Of course, css-overview-gui
creates only one folder if the total number of spikes is smaller than the block size.
After sorting, use css-combine
to concatenate the data contained in the various folders. If you have a job file already, simply call
css-combine --jobs sort_pos_abc.txt
where sort_pos_abc.txt
is the job file you used for clustering already.
If you do not use job files, you have to specify the options --datafile
, --sessions
, and --label
.
Even if all sorted spikes are contained in one folder, you have to call css-combine
to identify artifact clusters and to produce plots of the individual clusters.
Each concatenated session consists of one folder sort_SIGN_USER
, where SIGN
indicates the spike polarity, and USER
is a shorthand for the user name. Combinato stores plots of individual clusters and general sorting information in this folder. The structure of the file sort_cat.h5
is as follows:
Node | Array size | Meaning |
---|---|---|
index | (n_spikes) | Index to the data_xyz.h5 file |
classes | (n_spikes) | Cluster number for each spike |
matches | (n_spikes) | Template matching status for each spike |
distance | (n_spikes) | Distance at which template matching occured |
artifacts | (n_clusters, 2) | Artifact status for each cluster |
groups | (n_clusters, 2) | Group membership for each cluster |
types | (n_groups, 2) | Group type for each group |
- the classes, matches, and distance nodes contain information about spikes indexed by the index node. The reason for this additional indexing layer is that in this way, spikes from the
data_xyz.h5
file can be ignored without the need to delete them, by simply skipping them in the index node. - distance contains the distance at which the second template matching step was performed for each spike.
- artifacts contains, for each cluster, whether it is an artifact cluster (1) or not (0).
- groups contains the group to which a cluster belongs.
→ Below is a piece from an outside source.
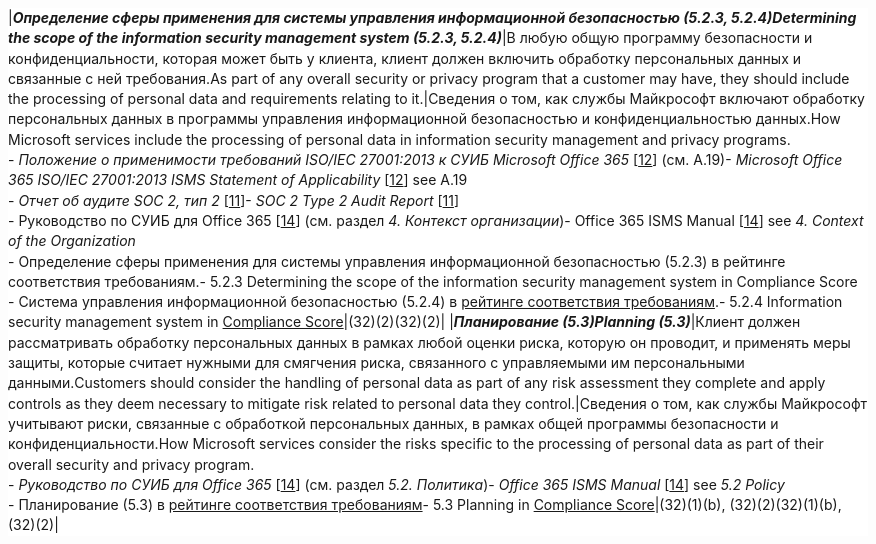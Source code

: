 |<span data-ttu-id="0f580-339">***Определение сферы применения для системы управления информационной безопасностью (5.2.3, 5.2.4)***</span><span class="sxs-lookup"><span data-stu-id="0f580-339">***Determining the scope of the information security management system (5.2.3, 5.2.4)***</span></span>|<span data-ttu-id="0f580-340">В любую общую программу безопасности и конфиденциальности, которая может быть у клиента, клиент должен включить обработку персональных данных и связанные с ней требования.</span><span class="sxs-lookup"><span data-stu-id="0f580-340">As part of any overall security or privacy program that a customer may have, they should include the processing of personal data and requirements relating to it.</span></span>|<span data-ttu-id="0f580-341">Сведения о том, как службы Майкрософт включают обработку персональных данных в программы управления информационной безопасностью и конфиденциальностью данных.</span><span class="sxs-lookup"><span data-stu-id="0f580-341">How Microsoft services include the processing of personal data in information security management and privacy programs.</span></span><br><span data-ttu-id="0f580-342">- *Положение о применимости требований ISO/IEC 27001:2013 к СУИБ Microsoft Office 365* [[12](gdpr-arc-Office365.md#12)] (см. A.19)</span><span class="sxs-lookup"><span data-stu-id="0f580-342">- *Microsoft Office 365 ISO/IEC 27001:2013 ISMS Statement of Applicability* [[12](gdpr-arc-Office365.md#12)] see A.19</span></span><br><span data-ttu-id="0f580-343">- *Отчет об аудите SOC 2, тип 2* [[11](gdpr-arc-Office365.md#11)]</span><span class="sxs-lookup"><span data-stu-id="0f580-343">- *SOC 2 Type 2 Audit Report* [[11](gdpr-arc-Office365.md#11)]</span></span><br><span data-ttu-id="0f580-344">- Руководство по СУИБ для Office 365 [[14](gdpr-arc-Office365.md#14)] (см. раздел *4. Контекст организации*)</span><span class="sxs-lookup"><span data-stu-id="0f580-344">- Office 365 ISMS Manual  [[14](gdpr-arc-Office365.md#14)] see *4. Context of the Organization*</span></span><br><span data-ttu-id="0f580-345">- Определение сферы применения для системы управления информационной безопасностью (5.2.3) в рейтинге соответствия требованиям.</span><span class="sxs-lookup"><span data-stu-id="0f580-345">- 5.2.3 Determining the scope of the information security management system in Compliance Score</span></span><br><span data-ttu-id="0f580-346">- Система управления информационной безопасностью (5.2.4) в [рейтинге соответствия требованиям](compliance-score.md).</span><span class="sxs-lookup"><span data-stu-id="0f580-346">- 5.2.4 Information security management system in [Compliance Score](compliance-score.md)</span></span>|<span data-ttu-id="0f580-347">(32)(2)</span><span class="sxs-lookup"><span data-stu-id="0f580-347">(32)(2)</span></span>|
|<span data-ttu-id="0f580-348">***Планирование (5.3)***</span><span class="sxs-lookup"><span data-stu-id="0f580-348">***Planning (5.3)***</span></span>|<span data-ttu-id="0f580-349">Клиент должен рассматривать обработку персональных данных в рамках любой оценки риска, которую он проводит, и применять меры защиты, которые считает нужными для смягчения риска, связанного с управляемыми им персональными данными.</span><span class="sxs-lookup"><span data-stu-id="0f580-349">Customers should consider the handling of personal data as part of any risk assessment they complete and apply controls as they deem necessary to mitigate risk related to personal data they control.</span></span>|<span data-ttu-id="0f580-350">Сведения о том, как службы Майкрософт учитывают риски, связанные с обработкой персональных данных, в рамках общей программы безопасности и конфиденциальности.</span><span class="sxs-lookup"><span data-stu-id="0f580-350">How Microsoft services consider the risks specific to the processing of personal data as part of their overall security and privacy program.</span></span><br><span data-ttu-id="0f580-351">- *Руководство по СУИБ для Office 365* [[14](gdpr-arc-Office365.md#14)] (см. раздел *5.2. Политика*)</span><span class="sxs-lookup"><span data-stu-id="0f580-351">- *Office 365 ISMS Manual* [[14](gdpr-arc-Office365.md#14)] see *5.2 Policy*</span></span><br><span data-ttu-id="0f580-352">- Планирование (5.3) в [рейтинге соответствия требованиям](compliance-score.md)</span><span class="sxs-lookup"><span data-stu-id="0f580-352">- 5.3 Planning in [Compliance Score](compliance-score.md)</span></span>|<span data-ttu-id="0f580-353">(32)(1)(b), (32)(2)</span><span class="sxs-lookup"><span data-stu-id="0f580-353">(32)(1)(b), (32)(2)</span></span>|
Value | Spike assigned to cluster during |
---|---|
0 | SPC clustering |
1 | First template matching step |
2 | Second template matching step |
Value | Group contains |
---|---|
-1 | Artifacts |
0 | Unassigned spikes |
1 | A multi-unit |
2 | A single-unit |
One of the main advantages of Combinato is that it has a relatively efficient GUI that enables you to modify sorting results, and displays a variety of visual cluster quality checks. These plots are updated on the fly, so that you can instantly see how a change in clustering influences various properties of the clustering.
Start the GUI by calling css-gui
. Make sure to start the GUI in a folder containing the folders that contain the data_xyz.h5
files. For example, if you have a file /home/myname/experiment1/channel5/data_channel5.h5
, first move to experiment1
, then start css-gui
.
Use one of the following commands to load a sorting session. You can either open a sorting session with File-Open or you can use job files.
Here, a job file is simply a list of paths to data_xyz.h5
files, saved as do_manual_pos.txt
or do_manual_neg.txt
, depending on the polarity of spikes. If you use job files, you can move from one sorting session to the next by key press, which can speed up the sorting review process considerably if you have many recording channels.
Menu | Command | Shortcut | Description |
---|---|---|---|
File | Open | Ctrl+O | Load a sorted session for optimization |
File | Open Jobs | Load a list of sorting jobs | |
Actions | Next Job | Ctrl+J | Load next job from joblist |
Actions | Goto Job | Load a specific job from joblist | |
File | Save | Ctrl+S | Save changes to file |
Once a sorting session is loaded, the various groups of clusters appear as a pull-down menu. If you select a group in the pull-down menu, information about it is displayed in the different tabs.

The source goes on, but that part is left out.